Starting from the line with "of $f$ at $P$", transcribe each line to the end of the records below. Copy them exactly and write nothing else.
"""
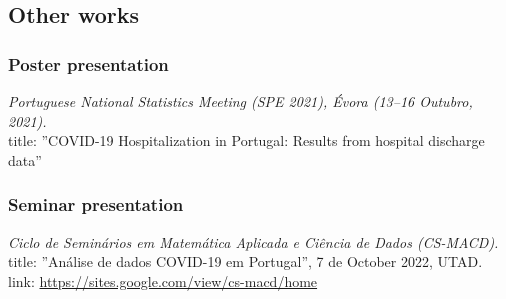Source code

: \documentclass[11pt,oneside,a4paper,titlepage]{article}
\begin{document}
%
\subsection{  Other works}

\subsubsection{Poster presentation}
\textit{Portuguese National Statistics Meeting (SPE 2021), Évora (13–16 Outubro, 2021).}\\
title: ''COVID-19 Hospitalization in Portugal: Results from hospital discharge data''\\

\subsubsection{Seminar presentation}
\textit{Ciclo de Seminários em Matemática Aplicada e Ciência de Dados (CS-MACD).}\\
title: ''Análise de dados COVID-19 em Portugal'', 7 de October 2022, UTAD.\\
link: \href{https://sites.google.com/view/cs-macd/home}{https://sites.google.com/view/cs-macd/home}\\
\end{document}
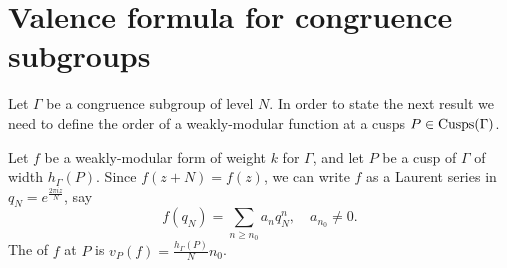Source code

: \section{Valence formula for congruence subgroups}

  Let $\Gamma$ be a congruence subgroup of level $N$. In order to state the next result we need to define the order of a weakly-modular function at a cusps $P\in\operatorname{Cusps}(\Gamma)$.
\begin{definition}
  Let $f$ be a weakly-modular form of weight $k$ for $\Gamma$, and let $P$ be a cusp of $\Gamma$ of width $h_\Gamma(P)$. Since $f(z+N)=f(z)$, we can write $f$ as a Laurent series in $q_N=e^{\frac{2\pi i z}{N}}$, say
\[
f(q_N) = \sum_{n\geq n_0} a_n q_N^n,\quad a_{n_0}\neq 0.
\]
The  of $f$ at $P$ is $v_P(f) = \frac{h_\Gamma(P)}{N}n_0$.
\end{definition}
"""
OUTPUT:
The  of $f$ at $P$ is $v_P(f) = \frac{h_\Gamma(P)}{N}n_0$.
\end{definition}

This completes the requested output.